**Extracted entries**.
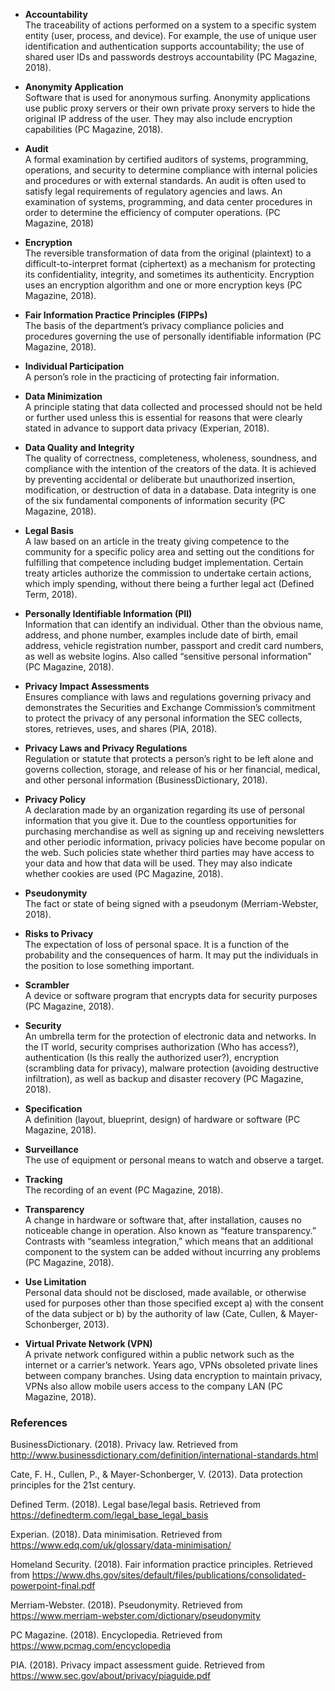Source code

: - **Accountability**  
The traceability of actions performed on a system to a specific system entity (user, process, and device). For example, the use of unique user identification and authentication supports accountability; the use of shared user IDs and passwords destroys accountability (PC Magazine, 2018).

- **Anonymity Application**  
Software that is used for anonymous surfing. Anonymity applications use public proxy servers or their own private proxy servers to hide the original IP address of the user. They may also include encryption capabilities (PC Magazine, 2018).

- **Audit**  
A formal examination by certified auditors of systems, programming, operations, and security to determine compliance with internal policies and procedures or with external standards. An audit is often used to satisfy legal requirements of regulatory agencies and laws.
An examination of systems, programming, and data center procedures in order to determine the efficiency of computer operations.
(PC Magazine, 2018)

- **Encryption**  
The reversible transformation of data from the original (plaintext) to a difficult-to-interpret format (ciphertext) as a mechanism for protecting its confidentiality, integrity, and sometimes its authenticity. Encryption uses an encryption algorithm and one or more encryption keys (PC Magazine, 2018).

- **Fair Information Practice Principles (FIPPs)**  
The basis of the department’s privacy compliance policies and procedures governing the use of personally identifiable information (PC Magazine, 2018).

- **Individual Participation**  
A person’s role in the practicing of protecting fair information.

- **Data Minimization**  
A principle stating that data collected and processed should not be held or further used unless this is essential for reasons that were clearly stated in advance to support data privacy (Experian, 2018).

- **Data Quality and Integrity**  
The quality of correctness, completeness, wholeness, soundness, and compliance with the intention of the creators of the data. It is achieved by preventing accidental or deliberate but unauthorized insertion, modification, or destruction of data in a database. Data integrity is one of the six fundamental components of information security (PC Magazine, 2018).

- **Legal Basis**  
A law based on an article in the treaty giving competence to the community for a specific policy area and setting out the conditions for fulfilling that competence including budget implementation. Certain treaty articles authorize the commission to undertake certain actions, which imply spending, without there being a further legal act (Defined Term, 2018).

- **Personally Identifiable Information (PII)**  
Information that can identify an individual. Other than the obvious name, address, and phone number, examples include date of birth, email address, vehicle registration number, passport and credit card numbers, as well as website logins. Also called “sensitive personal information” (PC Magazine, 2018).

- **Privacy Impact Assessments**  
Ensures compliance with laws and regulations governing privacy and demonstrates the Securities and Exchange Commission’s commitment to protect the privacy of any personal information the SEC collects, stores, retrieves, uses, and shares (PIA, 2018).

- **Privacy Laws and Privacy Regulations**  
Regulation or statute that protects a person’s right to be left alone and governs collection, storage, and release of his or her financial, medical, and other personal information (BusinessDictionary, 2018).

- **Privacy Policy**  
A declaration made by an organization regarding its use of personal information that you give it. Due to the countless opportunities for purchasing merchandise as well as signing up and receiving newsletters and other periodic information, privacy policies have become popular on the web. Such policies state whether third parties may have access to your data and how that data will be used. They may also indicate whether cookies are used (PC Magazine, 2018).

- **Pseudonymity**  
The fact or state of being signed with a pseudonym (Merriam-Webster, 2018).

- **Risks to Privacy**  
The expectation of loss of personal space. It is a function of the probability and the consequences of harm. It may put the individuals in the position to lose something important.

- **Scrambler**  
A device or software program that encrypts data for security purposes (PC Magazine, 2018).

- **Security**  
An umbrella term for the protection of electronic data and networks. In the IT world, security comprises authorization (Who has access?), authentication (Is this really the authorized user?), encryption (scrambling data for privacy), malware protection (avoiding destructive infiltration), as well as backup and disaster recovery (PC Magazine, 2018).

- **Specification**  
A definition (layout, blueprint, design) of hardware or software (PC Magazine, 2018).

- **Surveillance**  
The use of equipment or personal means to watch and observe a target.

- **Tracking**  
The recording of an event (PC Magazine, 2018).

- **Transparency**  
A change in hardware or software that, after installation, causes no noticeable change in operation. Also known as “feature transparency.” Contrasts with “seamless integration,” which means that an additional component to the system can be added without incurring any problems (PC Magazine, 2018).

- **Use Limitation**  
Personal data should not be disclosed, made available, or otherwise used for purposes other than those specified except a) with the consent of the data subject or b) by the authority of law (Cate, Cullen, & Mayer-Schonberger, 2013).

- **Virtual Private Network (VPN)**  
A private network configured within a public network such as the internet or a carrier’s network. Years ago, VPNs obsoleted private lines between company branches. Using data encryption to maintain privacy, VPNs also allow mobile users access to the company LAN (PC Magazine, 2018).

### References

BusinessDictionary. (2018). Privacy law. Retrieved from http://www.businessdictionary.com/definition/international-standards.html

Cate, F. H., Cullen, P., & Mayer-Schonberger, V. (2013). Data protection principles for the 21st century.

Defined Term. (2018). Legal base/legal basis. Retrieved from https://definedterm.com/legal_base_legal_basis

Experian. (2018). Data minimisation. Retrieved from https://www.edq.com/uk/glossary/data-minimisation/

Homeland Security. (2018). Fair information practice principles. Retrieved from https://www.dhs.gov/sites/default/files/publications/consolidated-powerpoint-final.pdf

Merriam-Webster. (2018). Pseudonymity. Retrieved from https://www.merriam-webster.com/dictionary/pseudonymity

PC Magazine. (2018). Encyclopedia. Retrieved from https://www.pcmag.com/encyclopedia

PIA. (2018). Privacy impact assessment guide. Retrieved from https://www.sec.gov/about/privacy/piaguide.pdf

==

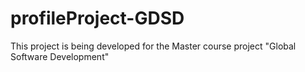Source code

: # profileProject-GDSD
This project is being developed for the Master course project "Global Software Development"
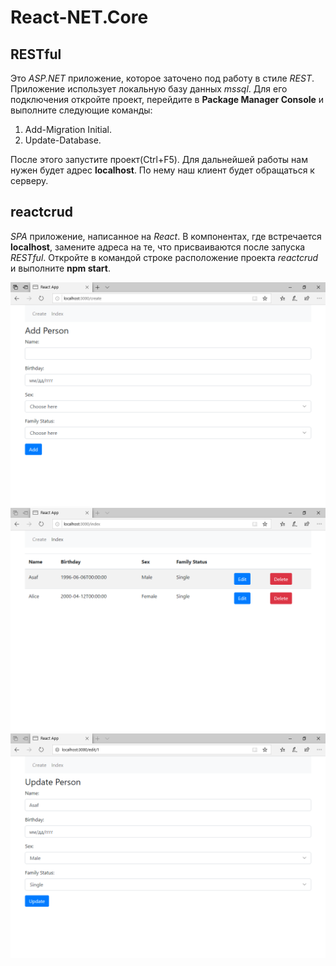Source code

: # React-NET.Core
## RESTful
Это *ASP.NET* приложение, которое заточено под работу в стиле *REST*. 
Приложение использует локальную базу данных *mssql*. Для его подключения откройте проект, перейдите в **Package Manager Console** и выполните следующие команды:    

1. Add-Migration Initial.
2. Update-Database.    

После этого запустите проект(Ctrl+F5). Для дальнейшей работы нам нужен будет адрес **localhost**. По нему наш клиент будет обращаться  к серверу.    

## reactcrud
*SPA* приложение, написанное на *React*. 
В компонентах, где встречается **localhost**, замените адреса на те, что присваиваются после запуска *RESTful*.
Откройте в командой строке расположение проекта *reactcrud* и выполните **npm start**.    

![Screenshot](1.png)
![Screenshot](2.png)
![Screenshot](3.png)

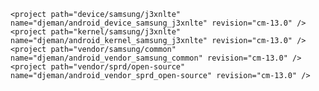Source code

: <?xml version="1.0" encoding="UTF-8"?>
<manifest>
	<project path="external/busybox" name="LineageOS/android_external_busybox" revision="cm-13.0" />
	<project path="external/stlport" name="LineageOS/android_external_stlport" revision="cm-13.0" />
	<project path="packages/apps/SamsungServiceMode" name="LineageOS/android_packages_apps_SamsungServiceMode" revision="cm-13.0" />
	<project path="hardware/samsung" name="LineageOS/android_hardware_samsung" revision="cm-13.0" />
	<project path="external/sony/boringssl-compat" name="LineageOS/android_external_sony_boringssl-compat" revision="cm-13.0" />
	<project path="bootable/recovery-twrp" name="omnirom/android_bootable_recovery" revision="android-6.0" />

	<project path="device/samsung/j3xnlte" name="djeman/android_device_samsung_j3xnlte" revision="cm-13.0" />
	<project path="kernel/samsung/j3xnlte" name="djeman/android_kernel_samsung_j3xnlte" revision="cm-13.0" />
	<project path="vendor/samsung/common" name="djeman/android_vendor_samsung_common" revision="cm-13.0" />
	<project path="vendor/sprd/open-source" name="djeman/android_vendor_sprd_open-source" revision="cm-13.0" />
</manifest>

--

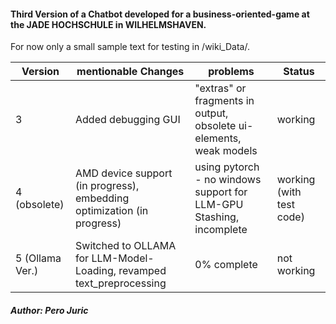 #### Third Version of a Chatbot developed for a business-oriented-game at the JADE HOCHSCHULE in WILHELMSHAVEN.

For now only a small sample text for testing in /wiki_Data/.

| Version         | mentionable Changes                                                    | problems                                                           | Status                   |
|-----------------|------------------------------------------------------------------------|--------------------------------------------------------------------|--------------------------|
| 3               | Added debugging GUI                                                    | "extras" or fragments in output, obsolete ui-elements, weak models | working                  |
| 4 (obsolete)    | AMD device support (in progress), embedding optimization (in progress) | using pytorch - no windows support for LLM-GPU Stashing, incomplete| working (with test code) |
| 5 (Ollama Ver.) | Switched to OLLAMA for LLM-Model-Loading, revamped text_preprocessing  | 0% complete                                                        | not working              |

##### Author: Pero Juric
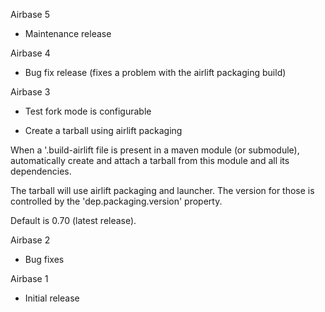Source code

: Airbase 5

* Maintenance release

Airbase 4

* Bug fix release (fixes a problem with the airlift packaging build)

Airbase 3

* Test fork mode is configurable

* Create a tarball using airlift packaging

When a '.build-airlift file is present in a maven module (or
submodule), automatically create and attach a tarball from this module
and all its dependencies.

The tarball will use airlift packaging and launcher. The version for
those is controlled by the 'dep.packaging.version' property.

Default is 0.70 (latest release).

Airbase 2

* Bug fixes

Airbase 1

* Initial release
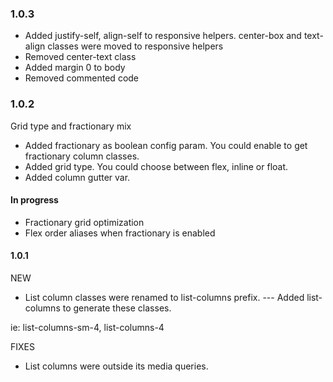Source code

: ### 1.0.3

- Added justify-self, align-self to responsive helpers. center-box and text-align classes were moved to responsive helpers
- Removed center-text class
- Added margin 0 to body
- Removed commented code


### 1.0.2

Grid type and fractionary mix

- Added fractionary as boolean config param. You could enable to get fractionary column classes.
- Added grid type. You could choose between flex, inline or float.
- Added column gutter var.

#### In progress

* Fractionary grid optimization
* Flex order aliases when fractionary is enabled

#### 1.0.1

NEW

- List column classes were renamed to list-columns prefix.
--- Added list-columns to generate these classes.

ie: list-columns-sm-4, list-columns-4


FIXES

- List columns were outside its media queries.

**Task**. Out of the entries above, write out only the lines between the line holding "A change in" and the line holding "- **Virtual Private Network (VPN)**", inclusive, each exactly as given.

**The completed task**.
A change in hardware or software that, after installation, causes no noticeable change in operation. Also known as “feature transparency.” Contrasts with “seamless integration,” which means that an additional component to the system can be added without incurring any problems (PC Magazine, 2018).

- **Use Limitation**  
Personal data should not be disclosed, made available, or otherwise used for purposes other than those specified except a) with the consent of the data subject or b) by the authority of law (Cate, Cullen, & Mayer-Schonberger, 2013).

- **Virtual Private Network (VPN)**  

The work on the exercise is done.